We study market reaction to the announcements of the selected country hosting the Summer and Winter Olympic Games, the World Football Cup, the European Football Cup and World and Specialized Exhibitions. We generalize previous results analyzing a large number and different types of mega-events, evaluate the effects for winning and losing countries, investigate the determinants of the observed market reaction and control for the ex ante probability of a country being a successful bidder. Average abnormal returns measured at the announcement date and around the event are not significantly different from zero. Further, we find no evidence supporting that industries, that a priori were more likely to extract direct benefits from the event, observe positive significant effects. Yet, when we control for anticipation, the stock price reactions around the announcements are significant.

Appendix

1.1 A model of market impact of partially anticipated events

This appendix presents a simple model of partial anticipation that generates a set of hypotheses tested in our study. The model is built upon the models proposed by Malatesta and Thompson (1985) and Edmans et al. (2007).
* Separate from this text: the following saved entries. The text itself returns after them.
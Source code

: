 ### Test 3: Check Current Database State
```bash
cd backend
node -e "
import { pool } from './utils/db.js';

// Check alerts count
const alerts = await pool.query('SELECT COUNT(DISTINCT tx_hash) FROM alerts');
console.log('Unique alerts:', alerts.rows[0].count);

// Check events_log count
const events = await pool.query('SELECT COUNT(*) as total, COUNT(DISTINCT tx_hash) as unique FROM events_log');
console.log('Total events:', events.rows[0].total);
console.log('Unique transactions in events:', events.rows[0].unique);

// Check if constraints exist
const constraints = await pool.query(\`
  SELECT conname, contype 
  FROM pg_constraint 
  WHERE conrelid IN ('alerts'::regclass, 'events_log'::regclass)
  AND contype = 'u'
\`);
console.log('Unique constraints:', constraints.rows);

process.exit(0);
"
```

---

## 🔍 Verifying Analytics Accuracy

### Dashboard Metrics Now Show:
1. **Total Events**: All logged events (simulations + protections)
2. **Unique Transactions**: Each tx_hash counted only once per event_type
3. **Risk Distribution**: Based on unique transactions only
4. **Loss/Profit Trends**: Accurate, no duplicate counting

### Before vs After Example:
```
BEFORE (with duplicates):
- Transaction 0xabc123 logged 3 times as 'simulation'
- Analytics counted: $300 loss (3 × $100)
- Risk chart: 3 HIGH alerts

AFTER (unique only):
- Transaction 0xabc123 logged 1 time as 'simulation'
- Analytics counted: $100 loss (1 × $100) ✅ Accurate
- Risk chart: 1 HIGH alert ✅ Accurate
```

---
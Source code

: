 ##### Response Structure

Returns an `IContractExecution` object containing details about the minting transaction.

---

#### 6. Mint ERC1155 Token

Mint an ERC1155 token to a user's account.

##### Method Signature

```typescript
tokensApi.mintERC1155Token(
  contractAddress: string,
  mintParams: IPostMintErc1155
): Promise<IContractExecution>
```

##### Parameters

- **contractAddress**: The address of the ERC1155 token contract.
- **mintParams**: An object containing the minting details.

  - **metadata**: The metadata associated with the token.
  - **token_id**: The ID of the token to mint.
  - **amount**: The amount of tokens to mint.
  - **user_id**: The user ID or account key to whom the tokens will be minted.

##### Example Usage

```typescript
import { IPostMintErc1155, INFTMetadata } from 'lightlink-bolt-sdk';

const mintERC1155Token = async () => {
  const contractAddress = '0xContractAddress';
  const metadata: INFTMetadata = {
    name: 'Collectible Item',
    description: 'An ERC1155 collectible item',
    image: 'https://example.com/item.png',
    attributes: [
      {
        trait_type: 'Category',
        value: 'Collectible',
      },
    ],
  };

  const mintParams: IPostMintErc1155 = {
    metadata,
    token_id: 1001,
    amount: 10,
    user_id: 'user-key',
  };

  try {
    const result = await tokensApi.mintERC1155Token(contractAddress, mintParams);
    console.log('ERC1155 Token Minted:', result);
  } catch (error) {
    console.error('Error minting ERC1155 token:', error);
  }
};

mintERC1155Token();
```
We assume that investors partially anticipate the likelihood that a particular country hosts one or several international sporting or cultural events. Let’s denote p _i as the probability of country i hosting the event. Before the nominated host country is announced, the anticipated economic impact of the event is already reflected in the market valuations of the bidding countries. The economic impact of a particular event (its net present value) for candidate country listed firms is denoted by NPV. If country j is chosen to host the contest (the winning country), the (positive) market price effect at the date of announcement is given by (1−p _j ) x NPV _j . The observed market reaction is thus a biased estimate of the true economic effect and is inversely related to the prior probability of winning. As for the market impact of the candidate countries whose bids were rejected (the loser countries), we should observe a negative market effect following the announcement, and, in absolute terms, positively related with the prior probability of winning. If we focus on the two countries in the last round of the voting process, when the final outcome is announced, the market price effect for the losing country l is given by −p _l NPV _l that equals −(1−p _j )NPV _l .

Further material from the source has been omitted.